THE PROBLEM ->
Extract each line holding the word "Officen" from the entries.

MATERIALS PROVIDED ->
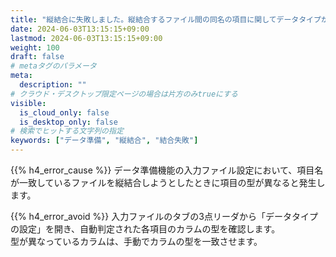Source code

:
 ```yaml
---
title: "縦結合に失敗しました。縦結合するファイル間の同名の項目に関してデータタイプが一致していることを確認してください。"
date: 2024-06-03T13:15:15+09:00
lastmod: 2024-06-03T13:15:15+09:00
weight: 100
draft: false
# metaタグのパラメータ
meta:
  description: ""
# クラウド・デスクトップ限定ページの場合は片方のみtrueにする
visible:
  is_cloud_only: false
  is_desktop_only: false
# 検索でヒットする文字列の指定
keywords: ["データ準備", "縦結合", "結合失敗"]
---
```


{{% h4_error_cause %}}
データ準備機能の入力ファイル設定において、項目名が一致しているファイルを縦結合しようとしたときに項目の型が異なると発生します。

{{% h4_error_avoid %}}
入力ファイルのタブの3点リーダから「データタイプの設定」を開き、自動判定された各項目のカラムの型を確認します。  
型が異なっているカラムは、手動でカラムの型を一致させます。  
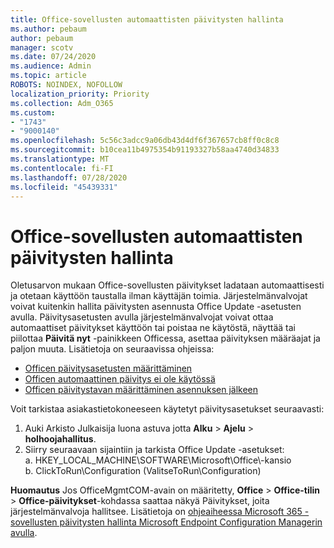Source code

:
 ```yaml
---
title: Office-sovellusten automaattisten päivitysten hallinta
ms.author: pebaum
author: pebaum
manager: scotv
ms.date: 07/24/2020
ms.audience: Admin
ms.topic: article
ROBOTS: NOINDEX, NOFOLLOW
localization_priority: Priority
ms.collection: Adm_O365
ms.custom:
- "1743"
- "9000140"
ms.openlocfilehash: 5c56c3adcc9a06db43d4df6f367657cb8ff0c8c8
ms.sourcegitcommit: b10cea11b4975354b91193327b58aa4740d34833
ms.translationtype: MT
ms.contentlocale: fi-FI
ms.lasthandoff: 07/28/2020
ms.locfileid: "45439331"
---
```

# <a name="control-automatic-updates-for-office-apps"></a>Office-sovellusten automaattisten päivitysten hallinta

Oletusarvon mukaan Office-sovellusten päivitykset ladataan automaattisesti ja otetaan käyttöön taustalla ilman käyttäjän toimia. Järjestelmänvalvojat voivat kuitenkin hallita päivitysten asennusta Office Update -asetusten avulla. Päivitysasetusten avulla järjestelmänvalvojat voivat ottaa automaattiset päivitykset käyttöön tai poistaa ne käytöstä, näyttää tai piilottaa **Päivitä nyt** -painikkeen Officessa, asettaa päivityksen määräajat ja paljon muuta. Lisätietoja on seuraavissa ohjeissa:

- [Officen päivitysasetusten määrittäminen](https://docs.microsoft.com/deployoffice/configure-update-settings-for-office-365-proplus)  
- [Officen automaattinen päivitys ei ole käytössä](https://support.microsoft.com/help/2753538/automatic-updating-for-office-2013-and-office-2016-click-to-run-is-not)  
- [Officen päivitystavan määrittäminen asennuksen jälkeen](https://docs.microsoft.com/deployoffice/configuration-options-for-the-office-2016-deployment-tool#updates-element)

Voit tarkistaa asiakastietokoneeseen käytetyt päivitysasetukset seuraavasti:

1. Auki Arkisto Julkaisija luona astuva jotta **Alku**  >  **Ajelu**  >  **holhoojahallitus**.
2. Siirry seuraavaan sijaintiin ja tarkista Office Update -asetukset:  
    a. HKEY_LOCAL_MACHINE\SOFTWARE\Microsoft\Office\\\-kansio  
    b. ClickToRun\Configuration (ValitseToRun\Configuration)

**Huomautus**  Jos OfficeMgmtCOM-avain on määritetty, **Office**  >  **Office-tilin**  >  **Office-päivitykset**-kohdassa saattaa näkyä Päivitykset, joita järjestelmänvalvoja hallitsee. Lisätietoja on [ohjeaiheessa Microsoft 365 -sovellusten päivitysten hallinta Microsoft Endpoint Configuration Managerin avulla](https://docs.microsoft.com/deployoffice/manage-updates-to-office-365-proplus-with-system-center-configuration-manager#method-1-use-office-deployment-tool-to-enable-office-365-clients-to-receive-updates-from-configuration-manager).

RESULT OF THIS EXERCISE ->
- [Officen päivitysasetusten määrittäminen](https://docs.microsoft.com/deployoffice/configure-update-settings-for-office-365-proplus)  
- [Officen automaattinen päivitys ei ole käytössä](https://support.microsoft.com/help/2753538/automatic-updating-for-office-2013-and-office-2016-click-to-run-is-not)  
- [Officen päivitystavan määrittäminen asennuksen jälkeen](https://docs.microsoft.com/deployoffice/configuration-options-for-the-office-2016-deployment-tool#updates-element)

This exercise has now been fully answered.